### Assignment:
Without the images, output each record below as it stands.

────────────────────

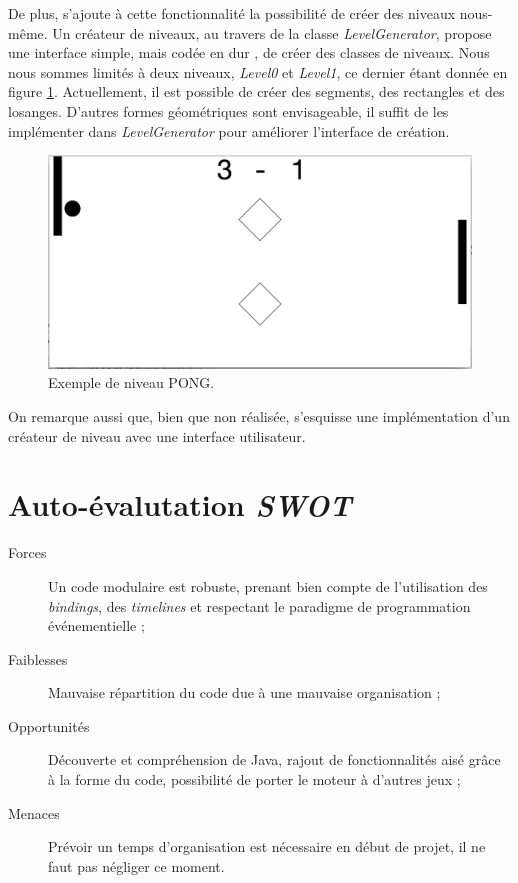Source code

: \documentclass[a4paper,10pt]{article}
\theoremstyle{definition}
\begin{document}
	De plus, s'ajoute à cette fonctionnalité la possibilité de créer des niveaux nous-même. Un créateur de niveaux, au travers de la classe \emph{LevelGenerator}, propose une interface simple, mais \og codée en dur \fg{}, de créer des classes de niveaux. Nous nous sommes limités à deux niveaux, \emph{Level0} et \emph{Level1}, ce dernier étant donnée en figure \ref{fig:level1}. Actuellement, il est possible de créer des segments, des rectangles et des losanges. D'autres formes géométriques sont envisageable, il suffit de les implémenter dans \emph{LevelGenerator} pour améliorer l'interface de création. 
		
	\begin{figure}[!h]
  	  \begin{center}
    	    \includegraphics[width=\textwidth]{level1.png}
    	    \caption{Exemple de niveau PONG.}
    	    \label{fig:level1}
  	  \end{center}
	\end{figure}
	
	On remarque aussi que, bien que non réalisée, s'esquisse une implémentation d'un créateur de niveau avec une interface utilisateur.

\section*{Auto-évalutation \emph{SWOT}}

\begin{description}
	\item[Forces] Un code modulaire est robuste, prenant bien compte de l'utilisation des \emph{bindings}, des \emph{timelines} et respectant le paradigme de programmation événementielle ; 
	\item[Faiblesses] Mauvaise répartition du code due à une mauvaise organisation ;
	\item[Opportunités] Découverte et compréhension de Java, rajout de fonctionnalités aisé grâce à la forme du code, possibilité de porter le moteur à d'autres jeux ;
	\item[Menaces] Prévoir un temps d'organisation est nécessaire en début de projet, il ne faut pas négliger ce moment.
\end{description}
\end{document}
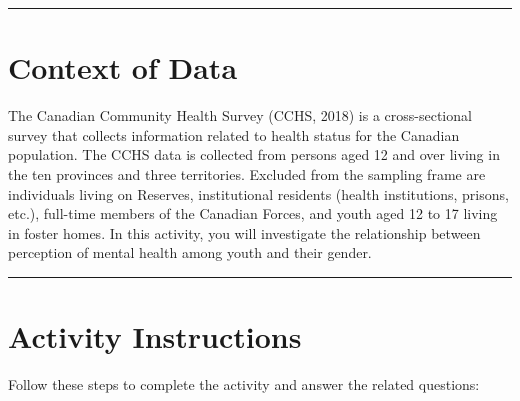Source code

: \documentclass[oneside,openany]{book}
\begin{document}
\begin{center}\rule{0.5\linewidth}{0.5pt}\end{center}

\section{Context of Data}\label{context-of-data}

The Canadian Community Health Survey (CCHS, 2018) is a cross-sectional survey that collects information related to health status for the Canadian population. The CCHS data is collected from persons aged 12 and over living in the ten provinces and three territories. Excluded from the sampling frame are individuals living on Reserves, institutional residents (health institutions, prisons, etc.), full-time members of the Canadian Forces, and youth aged 12 to 17 living in foster homes. In this activity, you will investigate the relationship between perception of mental health among youth and their gender.

\begin{center}\rule{0.5\linewidth}{0.5pt}\end{center}

\section{Activity Instructions}\label{activity-instructions}

Follow these steps to complete the activity and answer the related questions:
\end{document}
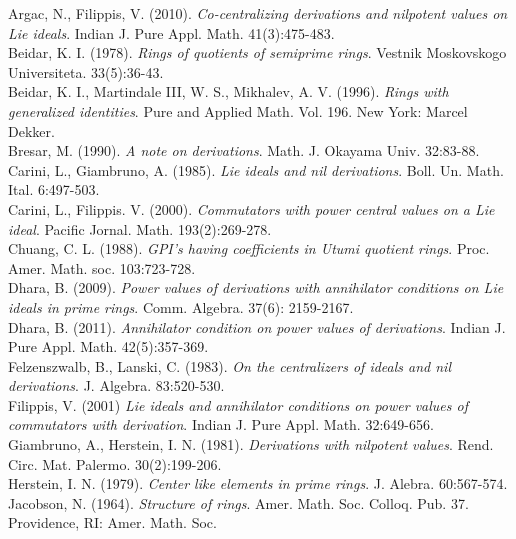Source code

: \documentclass[12pt]{amsart}
\theoremstyle{definition}
\theoremstyle{remark}
\begin{document}
\begin{thebibliography}{10}
Argac, N., Filippis, V. (2010).
\emph{Co-centralizing derivations and nilpotent values on Lie ideals}.
Indian J. Pure Appl. Math. 41(3):475-483.\\
 Beidar, K. I. (1978).
 \emph{Rings of quotients of semiprime rings}.
 Vestnik Moskovskogo Universiteta.
 33(5):36-43.\\
 Beidar, K. I.,  Martindale III, W. S., Mikhalev, A. V. (1996).
 \emph{Rings with generalized identities}.
 Pure and Applied Math. Vol. 196. New York: Marcel Dekker.\\
 Bresar, M. (1990).
 \emph{A note on derivations}.
 Math. J. Okayama Univ. 32:83-88.\\
 Carini, L., Giambruno, A. (1985).
 \emph{Lie ideals and nil derivations}.
 Boll. Un. Math. Ital. 6:497-503.\\
 Carini, L., Filippis. V. (2000).
 \emph{Commutators with power central values on a Lie ideal}.
 Pacific Jornal. Math. 193(2):269-278.\\
 Chuang,  C. L. (1988).
 \emph{GPI's having coefficients in Utumi quotient rings}.
 Proc. Amer. Math. soc. 103:723-728.\\
 Dhara, B. (2009).
 \emph{Power values of derivations with annihilator conditions on Lie ideals in prime rings}.
 Comm. Algebra. 37(6): 2159-2167.\\
 Dhara, B. (2011).
 \emph{Annihilator condition on power values of derivations}.
 Indian J. Pure Appl. Math. 42(5):357-369.\\
 Felzenszwalb, B., Lanski, C. (1983).
 \emph{On the centralizers of ideals and nil derivations}.
 J. Algebra. 83:520-530.\\
 Filippis, V. (2001)
 \emph{Lie ideals and annihilator conditions on power values of commutators with derivation}.
 Indian J. Pure Appl. Math. 32:649-656.\\
 Giambruno, A., Herstein, I. N. (1981).
 \emph{Derivations with nilpotent values}.
 Rend. Circ. Mat. Palermo. 30(2):199-206.\\
  Herstein, I. N. (1979).
  \emph{Center like elements in prime rings}.
  J. Alebra. 60:567-574. \\
 Jacobson, N.  (1964).
 \emph{Structure of rings}.
 Amer. Math. Soc. Colloq. Pub. 37. Providence, RI: Amer. Math. Soc. \\

\end{thebibliography}
\end{document}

────────────────────

### Task response:
Source code

: \documentclass[a4paper,10pt]{article}
\theoremstyle{definition}
\begin{document}
	De plus, s'ajoute à cette fonctionnalité la possibilité de créer des niveaux nous-même. Un créateur de niveaux, au travers de la classe \emph{LevelGenerator}, propose une interface simple, mais \og codée en dur \fg{}, de créer des classes de niveaux. Nous nous sommes limités à deux niveaux, \emph{Level0} et \emph{Level1}, ce dernier étant donnée en figure \ref{fig:level1}. Actuellement, il est possible de créer des segments, des rectangles et des losanges. D'autres formes géométriques sont envisageable, il suffit de les implémenter dans \emph{LevelGenerator} pour améliorer l'interface de création. 
		
	\begin{figure}[!h]
  	  \begin{center}
    	    \includegraphics[width=\textwidth]{level1.png}
    	    \caption{Exemple de niveau PONG.}
    	    \label{fig:level1}
  	  \end{center}
	\end{figure}
	
	On remarque aussi que, bien que non réalisée, s'esquisse une implémentation d'un créateur de niveau avec une interface utilisateur.

\section*{Auto-évalutation \emph{SWOT}}

\begin{description}
	\item[Forces] Un code modulaire est robuste, prenant bien compte de l'utilisation des \emph{bindings}, des \emph{timelines} et respectant le paradigme de programmation événementielle ; 
	\item[Faiblesses] Mauvaise répartition du code due à une mauvaise organisation ;
	\item[Opportunités] Découverte et compréhension de Java, rajout de fonctionnalités aisé grâce à la forme du code, possibilité de porter le moteur à d'autres jeux ;
	\item[Menaces] Prévoir un temps d'organisation est nécessaire en début de projet, il ne faut pas négliger ce moment.
\end{description}
\end{document}
Source code

: \documentclass[oneside,openany]{book}
\begin{document}
\begin{center}\rule{0.5\linewidth}{0.5pt}\end{center}

\section{Context of Data}\label{context-of-data}

The Canadian Community Health Survey (CCHS, 2018) is a cross-sectional survey that collects information related to health status for the Canadian population. The CCHS data is collected from persons aged 12 and over living in the ten provinces and three territories. Excluded from the sampling frame are individuals living on Reserves, institutional residents (health institutions, prisons, etc.), full-time members of the Canadian Forces, and youth aged 12 to 17 living in foster homes. In this activity, you will investigate the relationship between perception of mental health among youth and their gender.

\begin{center}\rule{0.5\linewidth}{0.5pt}\end{center}

\section{Activity Instructions}\label{activity-instructions}

Follow these steps to complete the activity and answer the related questions:
\end{document}
Source code

: \documentclass[12pt]{amsart}
\theoremstyle{definition}
\theoremstyle{remark}
\begin{document}
\begin{thebibliography}{10}
Argac, N., Filippis, V. (2010).
\emph{Co-centralizing derivations and nilpotent values on Lie ideals}.
Indian J. Pure Appl. Math. 41(3):475-483.\\
 Beidar, K. I. (1978).
 \emph{Rings of quotients of semiprime rings}.
 Vestnik Moskovskogo Universiteta.
 33(5):36-43.\\
 Beidar, K. I.,  Martindale III, W. S., Mikhalev, A. V. (1996).
 \emph{Rings with generalized identities}.
 Pure and Applied Math. Vol. 196. New York: Marcel Dekker.\\
 Bresar, M. (1990).
 \emph{A note on derivations}.
 Math. J. Okayama Univ. 32:83-88.\\
 Carini, L., Giambruno, A. (1985).
 \emph{Lie ideals and nil derivations}.
 Boll. Un. Math. Ital. 6:497-503.\\
 Carini, L., Filippis. V. (2000).
 \emph{Commutators with power central values on a Lie ideal}.
 Pacific Jornal. Math. 193(2):269-278.\\
 Chuang,  C. L. (1988).
 \emph{GPI's having coefficients in Utumi quotient rings}.
 Proc. Amer. Math. soc. 103:723-728.\\
 Dhara, B. (2009).
 \emph{Power values of derivations with annihilator conditions on Lie ideals in prime rings}.
 Comm. Algebra. 37(6): 2159-2167.\\
 Dhara, B. (2011).
 \emph{Annihilator condition on power values of derivations}.
 Indian J. Pure Appl. Math. 42(5):357-369.\\
 Felzenszwalb, B., Lanski, C. (1983).
 \emph{On the centralizers of ideals and nil derivations}.
 J. Algebra. 83:520-530.\\
 Filippis, V. (2001)
 \emph{Lie ideals and annihilator conditions on power values of commutators with derivation}.
 Indian J. Pure Appl. Math. 32:649-656.\\
 Giambruno, A., Herstein, I. N. (1981).
 \emph{Derivations with nilpotent values}.
 Rend. Circ. Mat. Palermo. 30(2):199-206.\\
  Herstein, I. N. (1979).
  \emph{Center like elements in prime rings}.
  J. Alebra. 60:567-574. \\
 Jacobson, N.  (1964).
 \emph{Structure of rings}.
 Amer. Math. Soc. Colloq. Pub. 37. Providence, RI: Amer. Math. Soc. \\

\end{thebibliography}
\end{document}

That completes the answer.